Ordered that the order is modified, on the law, by reducing the amount awarded to the defendant for arrears from $14,801.50 to $10,258.99, representing arrears for 26 weeks; as so modified, the order is affirmed insofar as appealed from, without costs or disbursements, and the matter is remitted to *866the Supreme Court, Nassau County, for the entry of an appropriate money judgment for arrears in accordance herewith.
Under the facts of this case, the court erred in ordering the husband to pay the wife both child support and the full amount of the carrying charges on the marital residence because this resulted in giving her a double shelter allowance (see, Lenigan v Lenigan, 159 AD2d 108, 112; see also, James v James, 169 AD2d 441). Consequently, in a companion appeal we have recalculated the child support allowance by deducting the carrying charges from the plaintiffs gross income before applying the percentage set forth in Domestic Relations Law § 240 (1-b) (b) (3) (see, Krantz v Krantz, 175 AD2d 863 [decided herewith]). This process yields an annual child support award in the principal sum of $19,217.98 and a weekly award in the principal sum of $369.58 and reduces the plaintiffs arrears in maintenance and child support for the 26-week period in question to the principal sum of $10,258.99.
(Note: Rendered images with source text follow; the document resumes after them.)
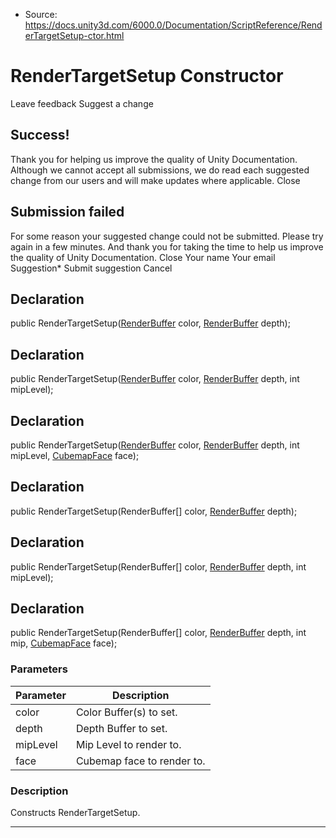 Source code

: * Source: https://docs.unity3d.com/6000.0/Documentation/ScriptReference/RenderTargetSetup-ctor.html

# RenderTargetSetup Constructor
Leave feedback
Suggest a change
## Success!
Thank you for helping us improve the quality of Unity Documentation. Although we cannot accept all submissions, we do read each suggested change from our users and will make updates where applicable.
Close
## Submission failed
For some reason your suggested change could not be submitted. Please <a>try again</a> in a few minutes. And thank you for taking the time to help us improve the quality of Unity Documentation.
Close
Your name Your email Suggestion* Submit suggestion
Cancel
## Declaration
public RenderTargetSetup([RenderBuffer](https://docs.unity3d.com/6000.0/Documentation/ScriptReference/RenderBuffer.html) color, [RenderBuffer](https://docs.unity3d.com/6000.0/Documentation/ScriptReference/RenderBuffer.html) depth); 
## Declaration
public RenderTargetSetup([RenderBuffer](https://docs.unity3d.com/6000.0/Documentation/ScriptReference/RenderBuffer.html) color, [RenderBuffer](https://docs.unity3d.com/6000.0/Documentation/ScriptReference/RenderBuffer.html) depth, int mipLevel); 
## Declaration
public RenderTargetSetup([RenderBuffer](https://docs.unity3d.com/6000.0/Documentation/ScriptReference/RenderBuffer.html) color, [RenderBuffer](https://docs.unity3d.com/6000.0/Documentation/ScriptReference/RenderBuffer.html) depth, int mipLevel, [CubemapFace](https://docs.unity3d.com/6000.0/Documentation/ScriptReference/CubemapFace.html) face); 
## Declaration
public RenderTargetSetup(RenderBuffer[] color, [RenderBuffer](https://docs.unity3d.com/6000.0/Documentation/ScriptReference/RenderBuffer.html) depth); 
## Declaration
public RenderTargetSetup(RenderBuffer[] color, [RenderBuffer](https://docs.unity3d.com/6000.0/Documentation/ScriptReference/RenderBuffer.html) depth, int mipLevel); 
## Declaration
public RenderTargetSetup(RenderBuffer[] color, [RenderBuffer](https://docs.unity3d.com/6000.0/Documentation/ScriptReference/RenderBuffer.html) depth, int mip, [CubemapFace](https://docs.unity3d.com/6000.0/Documentation/ScriptReference/CubemapFace.html) face); 
### Parameters
Parameter | Description  
---|---  
color | Color Buffer(s) to set.  
depth | Depth Buffer to set.  
mipLevel | Mip Level to render to.  
face | Cubemap face to render to.  
### Description
Constructs RenderTargetSetup.
* * *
We find that the plaintiff husband was not entitled to credits against arrears for the voluntary payments he made directly to the wife or to third parties for the wife and the children’s benefit (see, Horne v Home, 22 NY2d 219, 224; Fabrizio v Fabrizio, 125 AD2d 634; Neumark v Neumark, 120 AD2d 502, 503). When the payor spouse has voluntarily made overpayments to the recipient spouse, as arguably he did here, the courts will ordinarily deny credits for the prior overpayments, on the ground that allowing such credits will permit the noncomplying spouse to vary the amount of the payments virtually at will (see, Stempler v Stempler, 143 AD2d 410, 413; Rodgers v Rodgers, 98 AD2d 386, 389-390; Annotation, Child Support — Right to Credit, 47 ALR3d 1031, 1055-1056). A court will not credit a "volunteer” with payments against arrears when those payments satisfy the volunteer’s own legal obligations. Several of the husband’s voluntary payments here satisfied his individual contractual obligations to third parties, and cannot be attributed to maintenance or child support (see, West v West, 151 AD2d 475, 476; cf, Bara v Bara, 130 AD2d 613; Reingold v Reingold, 120 AD2d 579, 580; Yecies v Yecies, 108 AD2d 813). Mangano, P. J., Bracken, Sullivan and Harwood, JJ., concur.